What i fail to understand is that i have a SAMPLE . How can i figure out where a population mean is likely to lie just by using a sample.

I was doing a question today which said that in a test we had 16 independent observations with a mean of 100 and SD of 24. And I had to find confidence level at 0.05 interval. I followed the following steps like a Robot and found the confidence interval but i dont really know how did it work

I found the Sm = s/ √ N , which is 24/ √ 16=6

df=N-1=16-1

Then i read a t table which said that the values are 2.13 and 2.95

Then,

M Plus-minus 2.13x SEm= 100 plus-minus 2.13x6= 100+- 12.78

Which means that there are only 5 chances out of 199 that population mean will lie beyond the limit 112.78 - 82.22

I mean i can calculate this but i feel like i just followed some steps to figure it out. I don't how or why they work. To me it seems impossible that just with a SAMPLE i can figure out where a population mean is likely to lie. Can anyone explain me conceptually how is it happening? It seems like magic to me. Why is a t distribution able to find the likelhood of sigma? How can we find something about population about which we have no information?

1

There are 1 best solutions below

0
On

If you know the population standard deviation $\sigma,$ then you can do a z confidence interval as follows: Suppose you have $\bar X = 102$ based on $n = 16$ randomly chosen subjects from a normal population $\mathsf{Norm}(\mu, \sigma).$

The distance between $\bar X$ and $\mu$. the observed value for each individual subject has distribution $\mathsf{Norm}(\mu, \sigma).$ Also, if you have $n = 16$ subjects, then their average $\bar X \sim \mathsf{Norm}(\mu, \sigma/\sqrt{n}) \equiv \mathsf{Norm}(\mu, \sigma/4).$

Moreover, if you know that $\sigma = 22,$ then the distribution of $\bar X$ becomes $\mathsf{Norm}(\mu, \sigma=22/4 = 5.5).$ In order to get a 95% confidence interval for $\mu,$ you can standardize to get $$.95 = P\left(-1.96 \le Z = \frac{\bar X - \mu}{5.5} \le 1.96\right)\\ =P\left(-1.96(5.5) \le \bar X - \mu \le 1.96(5.5)\right)\\ =P\left(1.96(5.5) \ge \mu - \bar X \ge -1.96(5.5)\right)\\ =P\left(-1.96(5.5) \le \mu - \bar X \le 1.96(5.5)\right)\\ =P\left(\bar X-1.96(5.5) \le \mu \le \bar X +1.96(5.5)\right).$$

The general idea of the last few displayed lines and of the formula for the confidence interval below is that, with high probability, the sample mean $\bar X$ and the population mean $\mu$ are not farther apart than $1.96\sigma/\sqrt{n},$ which is known as the 'margin of error'.

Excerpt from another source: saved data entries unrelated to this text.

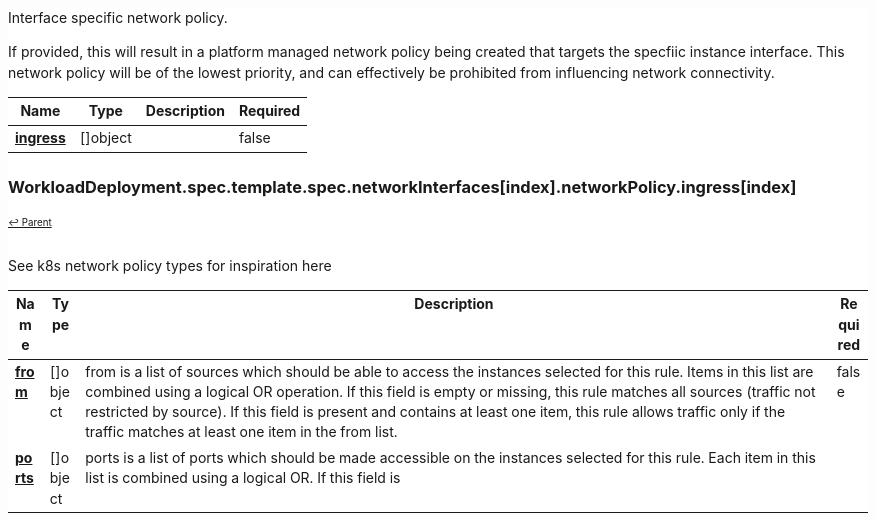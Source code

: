 

Interface specific network policy.

If provided, this will result in a platform managed network policy being
created that targets the specfiic instance interface. This network policy
will be of the lowest priority, and can effectively be prohibited from
influencing network connectivity.

<table>
    <thead>
        <tr>
            <th>Name</th>
            <th>Type</th>
            <th>Description</th>
            <th>Required</th>
        </tr>
    </thead>
    <tbody><tr>
        <td><b><a href="#workloaddeploymentspectemplatespecnetworkinterfacesindexnetworkpolicyingressindex">ingress</a></b></td>
        <td>[]object</td>
        <td>
          <br/>
        </td>
        <td>false</td>
      </tr></tbody>
</table>


### WorkloadDeployment.spec.template.spec.networkInterfaces[index].networkPolicy.ingress[index]
<sup><sup>[↩ Parent](#workloaddeploymentspectemplatespecnetworkinterfacesindexnetworkpolicy)</sup></sup>



See k8s network policy types for inspiration here

<table>
    <thead>
        <tr>
            <th>Name</th>
            <th>Type</th>
            <th>Description</th>
            <th>Required</th>
        </tr>
    </thead>
    <tbody><tr>
        <td><b><a href="#workloaddeploymentspectemplatespecnetworkinterfacesindexnetworkpolicyingressindexfromindex">from</a></b></td>
        <td>[]object</td>
        <td>
          from is a list of sources which should be able to access the instances selected for this rule.
Items in this list are combined using a logical OR operation. If this field is
empty or missing, this rule matches all sources (traffic not restricted by
source). If this field is present and contains at least one item, this rule
allows traffic only if the traffic matches at least one item in the from list.<br/>
        </td>
        <td>false</td>
      </tr><tr>
        <td><b><a href="#workloaddeploymentspectemplatespecnetworkinterfacesindexnetworkpolicyingressindexportsindex">ports</a></b></td>
        <td>[]object</td>
        <td>
          ports is a list of ports which should be made accessible on the instances selected for
this rule. Each item in this list is combined using a logical OR. If this field is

From the last version of the event with 95% probability, we get a 95% confidence interval for $\mu$ of the form: $\bar X \pm 1.96(5.5)$ or $\bar X \pm 10.78.$ Finally, if you get data and find $\bar X = 102$ then the CI is $(91.22, 112.78).$ Recall that the general formula---without the numbers plugged in--- is $\bar X \pm 1.96\sigma/\sqrt{n}.$

When $\sigma$ is unknown and estimated by $S$. If the population standard deviation $\sigma$ is not known, then we use the sample standard deviation $S$ as an estimate. Say $S = 24.1.$ However, you can't just plug $S$ for $\sigma$ into the formula above. Your confidence interval needs to be a little longer now, expressing a little less certainty, in order to make up for using the estimate $S$ instead of $\sigma.$

This adjustment is made by using Student's t distribution. If you have $n = 16$ observations, then the t distribution has $\nu = n-1 = 16 - 1 = 15$ degrees of freedom. [That number comes from the $n-1$ in the denominator when you find $S = \sqrt{\frac{\sum_i (X_i - \bar X)^2}{n-1}}$ from data.] Looking in row $\nu = 15$ of a printed table of t distributions, you find that the substitute value for $1.96$ is the slightly larger number $2.131,$ which cuts probability $0.025 = 2.5\%$ from the upper tail of the t distribution.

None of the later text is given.